# MRPT - fast nearest neighbor search with random projection

![Fifty shades of green](docs/img/voting-candidates2.png)

[![Documentation](https://img.shields.io/badge/api-reference-green.svg)](http://vioshyvo.github.io/mrpt/html/index.html)
[![Paper](https://img.shields.io/badge/Paper-Big_Data%3A_MRPT-blue)](https://eliasjaasaari.com/pdf/bigdata2016.pdf)
[![PyPI](https://img.shields.io/pypi/v/mrpt?color=salmon)](https://pypi.org/project/mrpt)
[![GitHub stars](https://img.shields.io/github/stars/vioshyvo/mrpt)](https://github.com/vioshyvo/mrpt/stargazers)

MRPT is a lightweight and easy-to-use library for approximate nearest neighbor search. It is written in C++14 and has Python bindings. The index building has an integrated hyperparameter tuning algorithm, so the only hyperparameter required to construct the index is the target recall level! 

According to [our experiments](https://github.com/ejaasaari/mrpt-comparison/) MRPT is one of the fastest libraries for approximate nearest neighbor search.
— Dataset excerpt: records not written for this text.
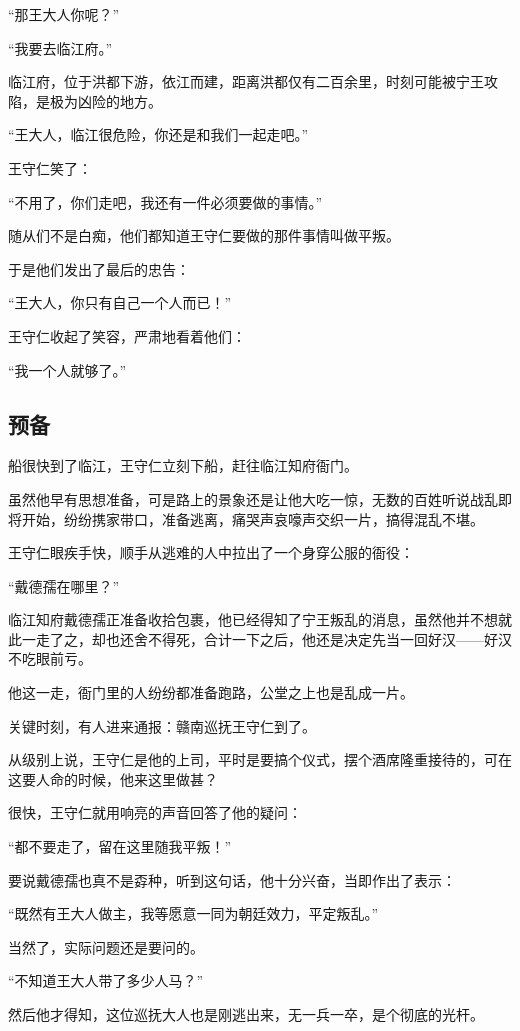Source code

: \begin{multicols}{\theparacolNo}
“那王大人你呢？”

“我要去临江府。”

临江府，位于洪都下游，依江而建，距离洪都仅有二百余里，时刻可能被宁王攻陷，是极为凶险的地方。

“王大人，临江很危险，你还是和我们一起走吧。”

王守仁笑了：

“不用了，你们走吧，我还有一件必须要做的事情。”

随从们不是白痴，他们都知道王守仁要做的那件事情叫做平叛。

于是他们发出了最后的忠告：

“王大人，你只有自己一个人而已！”

王守仁收起了笑容，严肃地看着他们：

“我一个人就够了。”

\subsection{预备}
船很快到了临江，王守仁立刻下船，赶往临江知府衙门。

虽然他早有思想准备，可是路上的景象还是让他大吃一惊，无数的百姓听说战乱即将开始，纷纷携家带口，准备逃离，痛哭声哀嚎声交织一片，搞得混乱不堪。

王守仁眼疾手快，顺手从逃难的人中拉出了一个身穿公服的衙役：

“戴德孺在哪里？”

临江知府戴德孺正准备收拾包裹，他已经得知了宁王叛乱的消息，虽然他并不想就此一走了之，却也还舍不得死，合计一下之后，他还是决定先当一回好汉——好汉不吃眼前亏。

他这一走，衙门里的人纷纷都准备跑路，公堂之上也是乱成一片。

关键时刻，有人进来通报：赣南巡抚王守仁到了。

从级别上说，王守仁是他的上司，平时是要搞个仪式，摆个酒席隆重接待的，可在这要人命的时候，他来这里做甚？

很快，王守仁就用响亮的声音回答了他的疑问：

“都不要走了，留在这里随我平叛！”

要说戴德孺也真不是孬种，听到这句话，他十分兴奋，当即作出了表示：

“既然有王大人做主，我等愿意一同为朝廷效力，平定叛乱。”

当然了，实际问题还是要问的。

“不知道王大人带了多少人马？”

然后他才得知，这位巡抚大人也是刚逃出来，无一兵一卒，是个彻底的光杆。


\end{multicols}
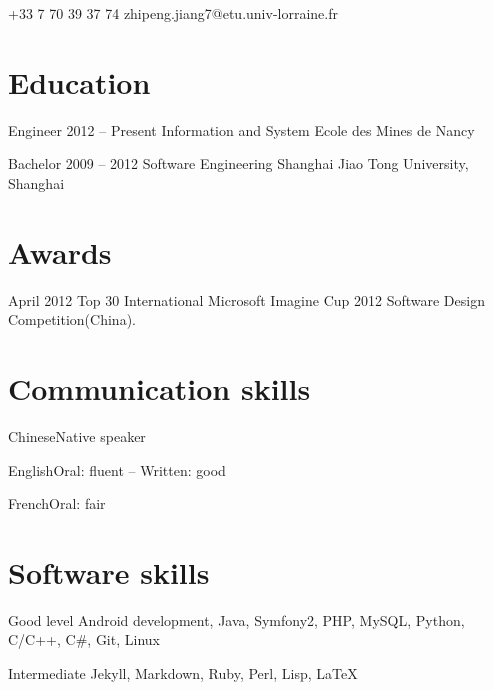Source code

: \documentclass{tccv}
\begin{document}
    {+33 7 70 39 37 74}
    {zhipeng.jiang7@etu.univ-lorraine.fr}

\section{Education}

\begin{yearlist}

\item[Engineer]{2012 -- Present}
     {Information and System}
     {Ecole des Mines de Nancy}

\item[Bachelor]{2009 -- 2012}
     {Software Engineering}
     {Shanghai Jiao Tong University, Shanghai}

\end{yearlist}

\section{Awards}

\begin{yearlist}

\item{April 2012}
     {Top 30}
     {International Microsoft Imagine Cup 2012 Software Design Competition(China).}

\end{yearlist}

\section{Communication skills}

\begin{factlist}
\item{Chinese}{Native speaker}
\item{English}{Oral: fluent -- Written: good}
\item{French}{Oral: fair}
\end{factlist}

\section{Software skills}

\begin{factlist}

\item{Good level}
     {Android development, Java, Symfony2, PHP, MySQL, Python, C/C++, C\#, Git, Linux}

\item{Intermediate}
     {Jekyll, Markdown, Ruby, Perl, Lisp, LaTeX}

\end{factlist}
\end{document}
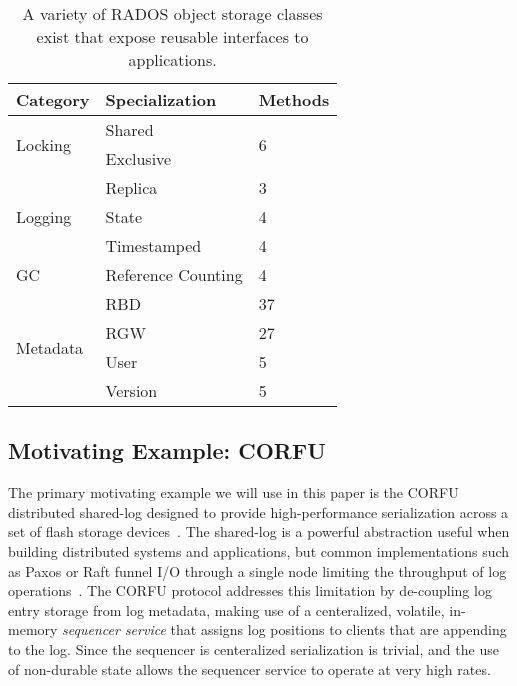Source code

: \documentclass[10pt,twocolumn]{article}
\begin{document}
\begin{table}
\begin{tabular}{|l|l|l|}
\hline
Category & Specialization & Methods \\ \hline
\multirow{2}{*}{Locking} & Shared & \multirow{2}{*}{6} \\
                         & Exclusive & \\ \hline
\multirow{3}{*}{Logging} & Replica & 3 \\
                         & State & 4 \\
                         & Timestamped & 4 \\ \hline
GC & Reference Counting & 4 \\ \hline
\multirow{4}{*}{Metadata} & RBD & 37 \\
 & RGW & 27 \\
 & User & 5 \\
 & Version & 5 \\ \hline
\end{tabular}
\caption{A variety of RADOS object storage classes exist that expose reusable
interfaces to applications.}
\label{tab:objclass-cats}
\end{table}

\subsection{Motivating Example: CORFU}

The primary motivating example we will use in this paper is the CORFU
distributed shared-log designed to provide high-performance serialization
across a set of flash storage devices~\cite{balakrishnan:nsdi12}. The
shared-log is a powerful abstraction useful when building distributed systems
and applications, but common implementations such as Paxos or Raft funnel I/O
through a single node limiting the throughput of log
operations~\cite{lamport:tocs89}. The CORFU protocol addresses this limitation
by de-coupling log entry storage from log metadata, making use of a
centeralized, volatile, in-memory \emph{sequencer service} that assigns log
positions to clients that are appending to the log. Since the sequencer is
centeralized serialization is trivial, and the use of non-durable state allows
the sequencer service to operate at very high rates.
\end{document}
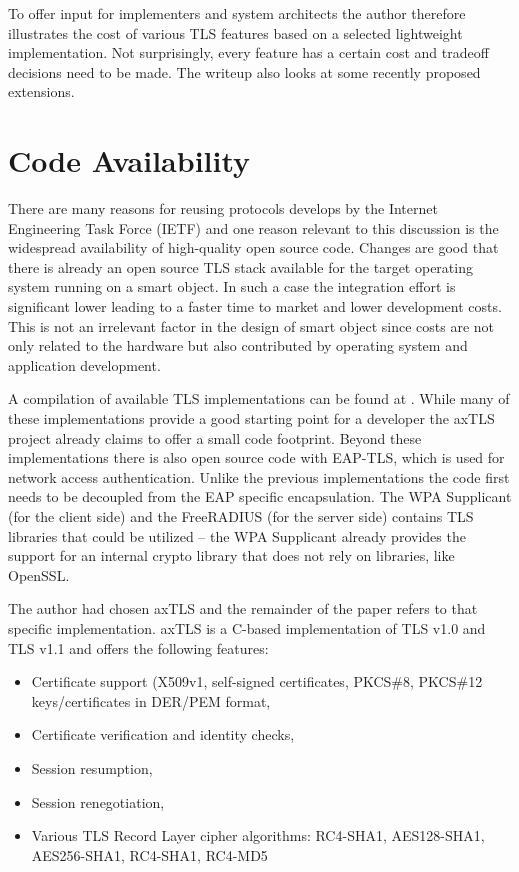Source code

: \documentclass[a4paper, 10pt]{IEEEtran}
\begin{document}
To offer input for implementers and system architects the author therefore illustrates the cost of various TLS features based on a selected lightweight implementation. Not surprisingly, every feature has a certain cost and tradeoff decisions need to be made. The writeup also looks at some recently proposed extensions. 

\section{Code Availability}

There are many reasons for reusing protocols develops by the Internet Engineering Task Force (IETF) and one reason relevant to this discussion is the widespread availability of high-quality open source code. Changes are good that there is already an open source TLS stack available for the target operating system running on a smart object. In such a case the integration effort is significant lower leading to a faster time to market and lower development costs. This is not an irrelevant factor in the design of smart object since costs are not only related to the hardware but also contributed by operating system and application development. 

A compilation of available TLS implementations can be found at \cite{TLS-Implementations}. While many of these implementations provide a good starting point for a developer the axTLS project \cite{axTLS} already claims to offer a small code footprint. Beyond these implementations there is also open source code with EAP-TLS, which is used for network access authentication. Unlike the previous implementations the code first needs to be decoupled from the EAP specific encapsulation. The WPA Supplicant \cite{wpa-supplicant} (for the client side) and the FreeRADIUS \cite{FreeRADIUS} (for the server side) contains TLS libraries that could be utilized -- the WPA Supplicant already provides the support for an internal crypto library that does not rely on libraries, like OpenSSL. 

The author had chosen axTLS and the remainder of the paper refers to that specific implementation. axTLS is a C-based implementation of TLS v1.0 and TLS v1.1 and offers the following features: 
\begin{itemize}
\item Certificate support (X509v1, self-signed certificates, PKCS\#8, PKCS\#12 keys/certificates in DER/PEM format, 
\item Certificate verification and identity checks, 
\item Session resumption,
\item Session renegotiation,
\item Various TLS Record Layer cipher algorithms: RC4-SHA1, AES128-SHA1, AES256-SHA1,  RC4-SHA1, RC4-MD5
\end{itemize}
\end{document}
In the offline phase of the algorithm, MRPT indexes the data with a collection of *random projection trees*. In the online phase, the index structure allows us to answer queries rapidly. A detailed description of the algorithm with the time and space complexities, and the aforementioned comparisons can be found in [our article](https://www.cs.helsinki.fi/u/ttonteri/pub/bigdata2016.pdf) published at the IEEE International Conference on Big Data 2016.

The algorithm for automatic hyperparameter tuning is described in detail in our [article](https://arxiv.org/abs/1812.07484) presented at PAKDD 2019.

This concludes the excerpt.